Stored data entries

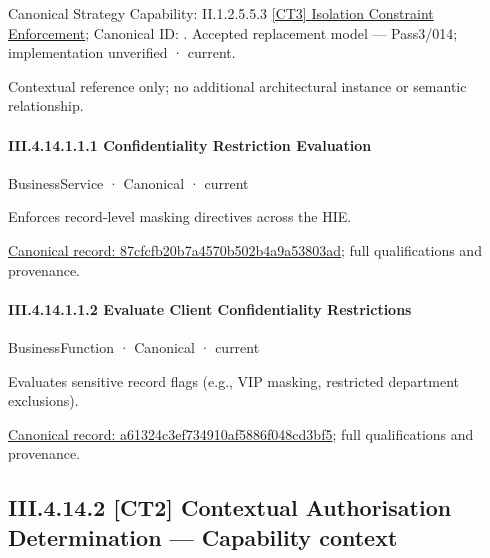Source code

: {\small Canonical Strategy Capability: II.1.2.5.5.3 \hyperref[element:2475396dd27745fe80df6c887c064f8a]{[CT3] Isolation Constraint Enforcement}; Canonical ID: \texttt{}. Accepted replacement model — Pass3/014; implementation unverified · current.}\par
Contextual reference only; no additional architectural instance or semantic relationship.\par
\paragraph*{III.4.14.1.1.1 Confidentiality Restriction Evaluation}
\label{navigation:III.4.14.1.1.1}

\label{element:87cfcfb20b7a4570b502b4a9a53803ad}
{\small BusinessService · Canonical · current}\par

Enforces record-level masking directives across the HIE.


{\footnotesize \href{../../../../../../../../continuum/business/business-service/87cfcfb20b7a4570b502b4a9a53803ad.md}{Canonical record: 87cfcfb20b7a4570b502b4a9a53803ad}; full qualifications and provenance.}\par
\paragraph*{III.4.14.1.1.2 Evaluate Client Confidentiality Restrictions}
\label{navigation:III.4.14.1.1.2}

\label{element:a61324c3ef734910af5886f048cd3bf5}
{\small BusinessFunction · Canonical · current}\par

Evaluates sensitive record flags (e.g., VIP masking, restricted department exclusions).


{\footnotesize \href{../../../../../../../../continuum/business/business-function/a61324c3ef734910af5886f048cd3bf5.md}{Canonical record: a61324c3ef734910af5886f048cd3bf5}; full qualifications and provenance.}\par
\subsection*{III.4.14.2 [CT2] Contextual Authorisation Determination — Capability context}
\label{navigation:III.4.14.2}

...

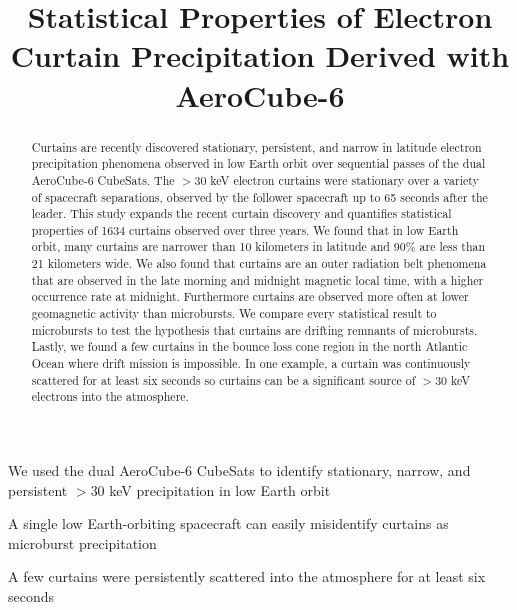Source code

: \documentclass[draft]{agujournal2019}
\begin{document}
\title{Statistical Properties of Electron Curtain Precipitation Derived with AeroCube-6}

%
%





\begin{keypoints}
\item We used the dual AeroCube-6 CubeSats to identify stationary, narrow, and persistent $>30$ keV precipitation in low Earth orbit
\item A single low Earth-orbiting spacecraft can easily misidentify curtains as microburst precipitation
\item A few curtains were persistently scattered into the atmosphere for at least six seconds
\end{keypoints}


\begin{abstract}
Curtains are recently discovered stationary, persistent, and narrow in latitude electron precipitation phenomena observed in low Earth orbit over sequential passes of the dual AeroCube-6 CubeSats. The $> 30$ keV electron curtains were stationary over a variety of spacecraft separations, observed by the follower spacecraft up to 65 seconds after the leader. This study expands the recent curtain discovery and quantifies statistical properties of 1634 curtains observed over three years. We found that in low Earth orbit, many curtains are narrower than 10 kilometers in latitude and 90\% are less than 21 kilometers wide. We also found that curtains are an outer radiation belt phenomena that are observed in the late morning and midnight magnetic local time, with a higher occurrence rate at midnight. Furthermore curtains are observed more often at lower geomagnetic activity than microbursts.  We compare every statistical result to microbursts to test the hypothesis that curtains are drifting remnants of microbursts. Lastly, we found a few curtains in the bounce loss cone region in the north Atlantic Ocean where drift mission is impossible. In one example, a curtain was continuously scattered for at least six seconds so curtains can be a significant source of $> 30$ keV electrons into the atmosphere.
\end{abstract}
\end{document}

--

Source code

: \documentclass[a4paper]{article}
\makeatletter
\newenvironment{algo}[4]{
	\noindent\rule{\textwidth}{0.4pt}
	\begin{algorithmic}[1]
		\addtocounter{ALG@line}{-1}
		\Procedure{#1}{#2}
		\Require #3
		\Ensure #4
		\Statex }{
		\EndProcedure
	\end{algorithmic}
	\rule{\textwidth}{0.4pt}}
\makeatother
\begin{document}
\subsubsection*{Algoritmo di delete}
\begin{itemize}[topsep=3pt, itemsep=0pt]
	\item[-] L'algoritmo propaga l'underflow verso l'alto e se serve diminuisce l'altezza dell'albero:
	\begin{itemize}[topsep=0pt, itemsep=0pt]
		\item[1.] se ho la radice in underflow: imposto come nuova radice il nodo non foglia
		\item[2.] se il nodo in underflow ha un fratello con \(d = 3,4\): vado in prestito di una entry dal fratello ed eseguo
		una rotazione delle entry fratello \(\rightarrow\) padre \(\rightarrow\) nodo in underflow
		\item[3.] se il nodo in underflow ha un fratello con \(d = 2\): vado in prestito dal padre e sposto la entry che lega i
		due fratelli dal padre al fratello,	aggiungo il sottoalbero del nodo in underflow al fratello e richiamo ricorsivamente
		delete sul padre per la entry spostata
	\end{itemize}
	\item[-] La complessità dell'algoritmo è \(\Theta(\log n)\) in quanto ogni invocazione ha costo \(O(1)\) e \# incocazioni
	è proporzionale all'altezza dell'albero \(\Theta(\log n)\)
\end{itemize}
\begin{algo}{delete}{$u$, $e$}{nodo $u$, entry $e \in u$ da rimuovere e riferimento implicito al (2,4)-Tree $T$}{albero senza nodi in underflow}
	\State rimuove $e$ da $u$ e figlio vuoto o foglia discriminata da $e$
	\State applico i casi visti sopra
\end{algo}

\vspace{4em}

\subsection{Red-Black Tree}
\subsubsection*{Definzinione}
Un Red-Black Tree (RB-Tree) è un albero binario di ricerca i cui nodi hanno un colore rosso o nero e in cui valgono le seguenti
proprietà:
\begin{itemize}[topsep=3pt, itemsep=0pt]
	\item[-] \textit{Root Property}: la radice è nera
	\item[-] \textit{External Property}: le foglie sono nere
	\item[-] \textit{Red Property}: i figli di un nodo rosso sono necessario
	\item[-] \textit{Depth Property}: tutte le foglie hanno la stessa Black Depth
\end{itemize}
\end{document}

## What is expected:
Extract from the data every line where "record" shows up.

## Written response:
Enforces record-level masking directives across the HIE.
{\footnotesize \href{../../../../../../../../continuum/business/business-service/87cfcfb20b7a4570b502b4a9a53803ad.md}{Canonical record: 87cfcfb20b7a4570b502b4a9a53803ad}; full qualifications and provenance.}\par
Evaluates sensitive record flags (e.g., VIP masking, restricted department exclusions).
{\footnotesize \href{../../../../../../../../continuum/business/business-function/a61324c3ef734910af5886f048cd3bf5.md}{Canonical record: a61324c3ef734910af5886f048cd3bf5}; full qualifications and provenance.}\par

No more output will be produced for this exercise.